Activity | Faithfully repeat all of the records, as they are written below.

(Source texts of formatted documents)
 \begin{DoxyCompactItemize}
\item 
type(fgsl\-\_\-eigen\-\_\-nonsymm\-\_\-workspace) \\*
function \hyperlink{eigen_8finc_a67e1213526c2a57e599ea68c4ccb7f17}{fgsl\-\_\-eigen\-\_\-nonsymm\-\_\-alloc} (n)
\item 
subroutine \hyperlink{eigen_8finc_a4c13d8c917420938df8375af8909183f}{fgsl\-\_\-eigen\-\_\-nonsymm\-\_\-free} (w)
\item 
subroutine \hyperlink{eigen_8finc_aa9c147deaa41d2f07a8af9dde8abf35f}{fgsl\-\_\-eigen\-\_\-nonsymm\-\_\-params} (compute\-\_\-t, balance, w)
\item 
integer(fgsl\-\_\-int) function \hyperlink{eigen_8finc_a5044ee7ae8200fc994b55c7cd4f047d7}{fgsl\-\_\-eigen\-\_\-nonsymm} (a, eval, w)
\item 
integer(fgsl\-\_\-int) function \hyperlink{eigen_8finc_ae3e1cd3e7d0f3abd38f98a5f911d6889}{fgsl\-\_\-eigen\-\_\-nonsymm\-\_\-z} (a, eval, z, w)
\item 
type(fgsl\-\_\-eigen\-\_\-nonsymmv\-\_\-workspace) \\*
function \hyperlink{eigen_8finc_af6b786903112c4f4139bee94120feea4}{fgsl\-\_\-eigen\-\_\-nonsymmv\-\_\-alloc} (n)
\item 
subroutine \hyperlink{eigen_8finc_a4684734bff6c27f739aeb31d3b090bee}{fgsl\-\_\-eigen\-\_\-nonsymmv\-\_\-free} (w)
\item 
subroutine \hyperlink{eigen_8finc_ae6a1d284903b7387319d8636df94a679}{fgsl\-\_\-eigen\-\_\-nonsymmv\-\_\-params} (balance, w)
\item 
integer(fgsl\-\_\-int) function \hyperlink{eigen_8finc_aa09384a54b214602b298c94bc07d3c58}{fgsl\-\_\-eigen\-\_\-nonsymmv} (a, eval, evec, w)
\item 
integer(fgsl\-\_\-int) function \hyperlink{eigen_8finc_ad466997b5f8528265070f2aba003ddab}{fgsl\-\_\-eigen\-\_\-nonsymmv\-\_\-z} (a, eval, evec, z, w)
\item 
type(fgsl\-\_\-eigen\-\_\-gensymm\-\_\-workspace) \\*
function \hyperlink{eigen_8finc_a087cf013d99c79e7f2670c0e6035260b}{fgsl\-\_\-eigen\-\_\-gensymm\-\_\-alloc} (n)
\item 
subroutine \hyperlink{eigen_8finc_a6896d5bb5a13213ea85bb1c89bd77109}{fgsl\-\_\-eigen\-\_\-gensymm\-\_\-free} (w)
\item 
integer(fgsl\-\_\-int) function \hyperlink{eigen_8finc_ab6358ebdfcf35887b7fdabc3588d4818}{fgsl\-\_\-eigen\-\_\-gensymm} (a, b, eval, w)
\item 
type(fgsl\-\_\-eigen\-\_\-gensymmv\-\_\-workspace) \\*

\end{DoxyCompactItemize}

Task solution |
 \begin{DoxyCompactItemize}
\item 
type(fgsl\-\_\-eigen\-\_\-nonsymm\-\_\-workspace) \\*
function \hyperlink{eigen_8finc_a67e1213526c2a57e599ea68c4ccb7f17}{fgsl\-\_\-eigen\-\_\-nonsymm\-\_\-alloc} (n)
\item 
subroutine \hyperlink{eigen_8finc_a4c13d8c917420938df8375af8909183f}{fgsl\-\_\-eigen\-\_\-nonsymm\-\_\-free} (w)
\item 
subroutine \hyperlink{eigen_8finc_aa9c147deaa41d2f07a8af9dde8abf35f}{fgsl\-\_\-eigen\-\_\-nonsymm\-\_\-params} (compute\-\_\-t, balance, w)
\item 
integer(fgsl\-\_\-int) function \hyperlink{eigen_8finc_a5044ee7ae8200fc994b55c7cd4f047d7}{fgsl\-\_\-eigen\-\_\-nonsymm} (a, eval, w)
\item 
integer(fgsl\-\_\-int) function \hyperlink{eigen_8finc_ae3e1cd3e7d0f3abd38f98a5f911d6889}{fgsl\-\_\-eigen\-\_\-nonsymm\-\_\-z} (a, eval, z, w)
\item 
type(fgsl\-\_\-eigen\-\_\-nonsymmv\-\_\-workspace) \\*
function \hyperlink{eigen_8finc_af6b786903112c4f4139bee94120feea4}{fgsl\-\_\-eigen\-\_\-nonsymmv\-\_\-alloc} (n)
\item 
subroutine \hyperlink{eigen_8finc_a4684734bff6c27f739aeb31d3b090bee}{fgsl\-\_\-eigen\-\_\-nonsymmv\-\_\-free} (w)
\item 
subroutine \hyperlink{eigen_8finc_ae6a1d284903b7387319d8636df94a679}{fgsl\-\_\-eigen\-\_\-nonsymmv\-\_\-params} (balance, w)
\item 
integer(fgsl\-\_\-int) function \hyperlink{eigen_8finc_aa09384a54b214602b298c94bc07d3c58}{fgsl\-\_\-eigen\-\_\-nonsymmv} (a, eval, evec, w)
\item 
integer(fgsl\-\_\-int) function \hyperlink{eigen_8finc_ad466997b5f8528265070f2aba003ddab}{fgsl\-\_\-eigen\-\_\-nonsymmv\-\_\-z} (a, eval, evec, z, w)
\item 
type(fgsl\-\_\-eigen\-\_\-gensymm\-\_\-workspace) \\*
function \hyperlink{eigen_8finc_a087cf013d99c79e7f2670c0e6035260b}{fgsl\-\_\-eigen\-\_\-gensymm\-\_\-alloc} (n)
\item 
subroutine \hyperlink{eigen_8finc_a6896d5bb5a13213ea85bb1c89bd77109}{fgsl\-\_\-eigen\-\_\-gensymm\-\_\-free} (w)
\item 
integer(fgsl\-\_\-int) function \hyperlink{eigen_8finc_ab6358ebdfcf35887b7fdabc3588d4818}{fgsl\-\_\-eigen\-\_\-gensymm} (a, b, eval, w)
\item 
type(fgsl\-\_\-eigen\-\_\-gensymmv\-\_\-workspace) \\*

\end{DoxyCompactItemize}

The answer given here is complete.